----- Material provided -----

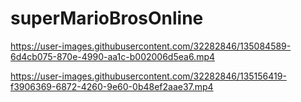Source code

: # superMarioBrosOnline


https://user-images.githubusercontent.com/32282846/135084589-6d4cb075-870e-4990-aa1c-b002006d5ea6.mp4

https://user-images.githubusercontent.com/32282846/135156419-f3906369-6872-4260-9e60-0b48ef2aae37.mp4

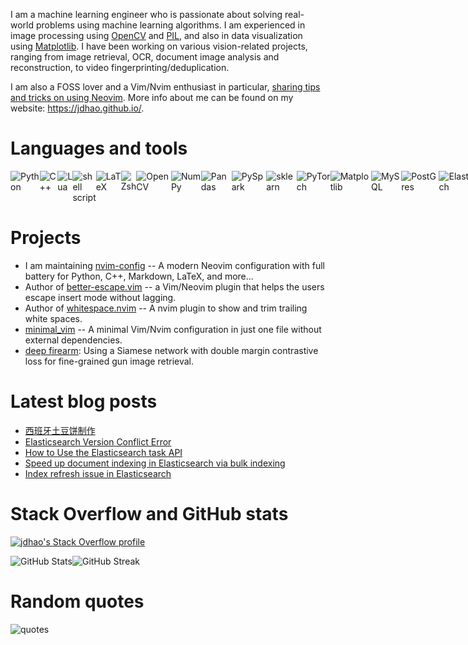 I am a machine learning engineer who is passionate about solving real-world problems using machine learning algorithms.
I am experienced in image processing using [OpenCV](https://jdhao.github.io/tags/OpenCV/) and [PIL](https://jdhao.github.io/tags/PIL/), and also in data visualization using [Matplotlib](https://jdhao.github.io/tags/Matplotlib/).
I have been working on various vision-related projects, ranging from image retrieval, OCR, document image analysis and reconstruction,
to video fingerprinting/deduplication.

I am also a FOSS lover and a Vim/Nvim enthusiast in particular, [sharing tips and tricks on using Neovim](https://jdhao.github.io/categories/Nvim/).
More info about me can be found on my website: https://jdhao.github.io/.

# Languages and tools

<div style="display: flex;">
<img alt="Python" src="https://img.shields.io/badge/-Python-ffbc03?&logo=Python&style=for-the-badge" />
<img alt="C++" src="https://img.shields.io/badge/-C++-00599C?&logo=c%2b%2b&style=for-the-badge" />
<img alt="Lua" src="https://img.shields.io/badge/lua-%232C2D72.svg?style=for-the-badge&logo=lua&logoColor=white" />
<img alt="shell script" src="https://img.shields.io/badge/shell_script-%23121011.svg?style=for-the-badge&logo=gnu-bash&logoColor=white">
<img alt="LaTeX" src="https://img.shields.io/badge/latex-%23008080.svg?style=for-the-badge&logo=latex&logoColor=white">
<img alt="Zsh" src="https://img.shields.io/badge/-Zsh-c5d927?&logo=Zsh&style=for-the-badge" />
<img alt="OpenCV" src="https://img.shields.io/badge/opencv-%23white.svg?style=for-the-badge&logo=opencv&logoColor=white">
<img alt="NumPy" src="https://img.shields.io/badge/numpy-%23013243.svg?&style=for-the-badge&logo=numpy&logoColor=white">
<img alt="Pandas" src="https://img.shields.io/badge/pandas-%23150458.svg?style=for-the-badge&logo=pandas&logoColor=white">
<img alt="PySpark" src="https://img.shields.io/badge/PySpark-ffffff?style=for-the-badge&logo=apachespark&logoColor=#E35A16">
<img alt="sklearn" src="https://img.shields.io/badge/scikit_learn-F7931E?style=for-the-badge&logo=scikit-learn&logoColor=white">
<img alt="PyTorch" src="https://img.shields.io/badge/PyTorch-%23EE4C2C.svg?&style=for-the-badge&logo=PyTorch&logoColor=white">
<img alt="Matplotlib" src="https://img.shields.io/badge/Matplotlib-%23eeeeee.svg?style=for-the-badge&logo=Matplotlib&logoColor=blue">
<img alt="MySQL" src="https://img.shields.io/badge/MySQL-005C84?style=for-the-badge&logo=mysql&logoColor=white">
<img alt="PostGres" src="https://img.shields.io/badge/postgres-%23316192.svg?style=for-the-badge&logo=postgresql&logoColor=white">
<img alt="Elasticsearch" src="https://img.shields.io/badge/-ElasticSearch-005571?style=for-the-badge&logo=elasticsearch">
<img alt="Redis" src="https://img.shields.io/badge/redis-%23DD0031.svg?&style=for-the-badge&logo=redis&logoColor=white">
<img alt="Flask" src="https://img.shields.io/badge/flask-%23000.svg?style=for-the-badge&logo=flask&logoColor=white">
<img alt="FastAPI" src="https://img.shields.io/badge/FastAPI-005571?style=for-the-badge&logo=fastapi" />
<img alt="Databricks" src="https://img.shields.io/static/v1?style=for-the-badge&message=Databricks&color=FF3621&logo=Databricks&logoColor=FFFFFF&label=" />
<img alt="GitHub" src="https://img.shields.io/badge/github-%23121011.svg?style=for-the-badge&logo=github&logoColor=white" />
<img alt="GitHub Pages" src="https://img.shields.io/badge/github%20pages-121013?style=for-the-badge&logo=github&logoColor=white">
<img alt="Hugo" src="https://img.shields.io/badge/Hugo-black.svg?style=for-the-badge&logo=Hugo">
<img alt="git" src="https://img.shields.io/badge/-Git-F05032?&style=for-the-badge&logo=git&logoColor=white" />
<img alt="Azure" src="https://img.shields.io/static/v1?style=for-the-badge&message=Microsoft+Azure&color=0078D4&logo=Microsoft+Azure&logoColor=FFFFFF&label=" />
<img alt="GCP" src="https://img.shields.io/badge/Google_Cloud-4285F4?style=for-the-badge&logo=google-cloud&logoColor=white" />
<img alt="GitLab" src="https://img.shields.io/badge/gitlab-%23181717.svg?style=for-the-badge&logo=gitlab&logoColor=white">
<img alt="Jupyter" src="https://img.shields.io/badge/jupyter-%23FA0F00.svg?style=for-the-badge&logo=jupyter&logoColor=white">
<img alt="NeoVim" src="https://img.shields.io/badge/NeoVim-%2357A143.svg?&style=for-the-badge&logo=neovim&logoColor=white">
<img alt="Vim" src="https://img.shields.io/badge/-Vim-019833?&logo=Vim&style=for-the-badge" />
<img alt="VS Code" src="https://img.shields.io/static/v1?style=for-the-badge&message=VS+Code&color=007ACC&logo=Visual+Studio+Code&logoColor=FFFFFF&label=">
<img alt="Sublime Text" src="https://img.shields.io/static/v1?style=for-the-badge&message=Sublime+Text&color=222222&logo=Sublime+Text&logoColor=FF9800&label=">
<img alt="PyCharm" src="https://img.shields.io/badge/pycharm-143?style=for-the-badge&logo=pycharm&logoColor=black&color=black&labelColor=green">
<img alt="Emacs" src="https://img.shields.io/badge/Emacs-%237F5AB6.svg?&style=for-the-badge&logo=gnu-emacs&logoColor=white">
<img alt="Docker" src="https://img.shields.io/badge/-Docker-46a2f1?&style=for-the-badge&logo=docker&logoColor=white" />
<img alt="Linux" src="https://img.shields.io/badge/Linux-FCC624?style=for-the-badge&logo=linux&logoColor=black">
<img alt="Ubuntu" src="https://img.shields.io/badge/Ubuntu-E95420?style=for-the-badge&logo=ubuntu&logoColor=white">
<img alt="CentOS" src="https://img.shields.io/badge/cent%20os-002260?style=for-the-badge&logo=centos&logoColor=F0F0F0">
<img alt="Android" src="https://img.shields.io/badge/Android-3DDC84?style=for-the-badge&logo=android&logoColor=white">
<img alt="macOS" src="https://img.shields.io/badge/mac%20os-000000?style=for-the-badge&logo=apple&logoColor=white">
<img alt="Windows" src="https://img.shields.io/badge/Windows-0078D6?style=for-the-badge&logo=windows&logoColor=white">
<img alt="Tmux" src="https://img.shields.io/badge/tmux-1BB91F?style=for-the-badge&logo=tmux&logoColor=white">
<img alt="Hugo" src="https://img.shields.io/badge/Hugo-FF4088?style=for-the-badge&logo=hugo&logoColor=white">
<img alt="Windows Terminal" src="https://img.shields.io/badge/windows%20terminal-4D4D4D?style=for-the-badge&logo=windows%20terminal&logoColor=white">
<img alt="Jira" src="https://img.shields.io/badge/jira-%230A0FFF.svg?style=for-the-badge&logo=jira&logoColor=white">
</div>

# Projects

+ I am maintaining [nvim-config](https://github.com/jdhao/nvim-config) -- A modern Neovim configuration with full battery for Python, C++, Markdown, LaTeX, and more...
+ Author of [better-escape.vim](https://github.com/jdhao/better-escape.vim) -- a Vim/Neovim plugin that helps the users escape insert mode without lagging.
+ Author of [whitespace.nvim](https://github.com/jdhao/whitespace.nvim) -- A nvim plugin to show and trim trailing white spaces.
+ [minimal_vim](https://github.com/jdhao/minimal_vim) -- A minimal Vim/Nvim configuration in just one file without external dependencies.
+ [deep firearm](https://github.com/jdhao/deep_firearm): Using a Siamese network with double margin contrastive loss for fine-grained gun image retrieval.

# Latest blog posts

<!-- BLOG-POST-LIST:START -->
- [西班牙土豆饼制作](https://jdhao.github.io/2024/09/12/potato_omelette_spanish_style/)
- [Elasticsearch Version Conflict Error](https://jdhao.github.io/2024/09/11/elasticsearch_version_conflict_error/)
- [How to Use the Elasticsearch task API](https://jdhao.github.io/2024/08/15/elasticsearch_task_api/)
- [Speed up document indexing in Elasticsearch via bulk indexing](https://jdhao.github.io/2024/07/26/elasticsearch_bulk_indexing/)
- [Index refresh issue in Elasticsearch](https://jdhao.github.io/2024/07/24/elasticsearch_doc_count_not_correct/)
<!-- BLOG-POST-LIST:END -->

# Stack Overflow and GitHub stats

[![jdhao's Stack Overflow profile](https://stackoverflow-card.vercel.app/?userID=6064933&theme=solarized-light)](https://stackoverflow.com/users/6064933/jdhao)

<div style="display: flex;">
<!-- <img alt="GitHub Stats" width="45.5%" src="https://github-readme-stats.vercel.app/api?username=jdhao&hide_title=false&theme=solarized-light&show_icons=true&count_private=true&hide_border=true"> -->
<!-- <img alt="GitHub Streak" width="48%" src="https://github-readme-streak-stats.herokuapp.com?user=jdhao&theme=solarized-light&hide_border=true"> -->
<img alt="GitHub Stats" src="https://github-readme-stats.vercel.app/api?username=jdhao&hide_title=false&theme=solarized-light&show_icons=true&count_private=true&hide_border=true">
<img alt="GitHub Streak" src="https://github-readme-streak-stats.herokuapp.com?user=jdhao&theme=solarized-light&hide_border=true">
</div>

# Random quotes

<img alt="quotes" src="https://quotes-github-readme.vercel.app/api?type=horizontal&theme=default">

-----

Go through the data above and print exactly the lines from its first line through the line holding "I am also a", both included, leaving pictures aside.

Written answer>
Source code

: # superMarioBrosOnline


https://user-images.githubusercontent.com/32282846/135084589-6d4cb075-870e-4990-aa1c-b002006d5ea6.mp4

https://user-images.githubusercontent.com/32282846/135156419-f3906369-6872-4260-9e60-0b48ef2aae37.mp4

 I am a machine learning engineer who is passionate about solving real-world problems using machine learning algorithms.
I am experienced in image processing using [OpenCV](https://jdhao.github.io/tags/OpenCV/) and [PIL](https://jdhao.github.io/tags/PIL/), and also in data visualization using [Matplotlib](https://jdhao.github.io/tags/Matplotlib/).
I have been working on various vision-related projects, ranging from image retrieval, OCR, document image analysis and reconstruction,
to video fingerprinting/deduplication.

I am also a FOSS lover and a Vim/Nvim enthusiast in particular, [sharing tips and tricks on using Neovim](https://jdhao.github.io/categories/Nvim/).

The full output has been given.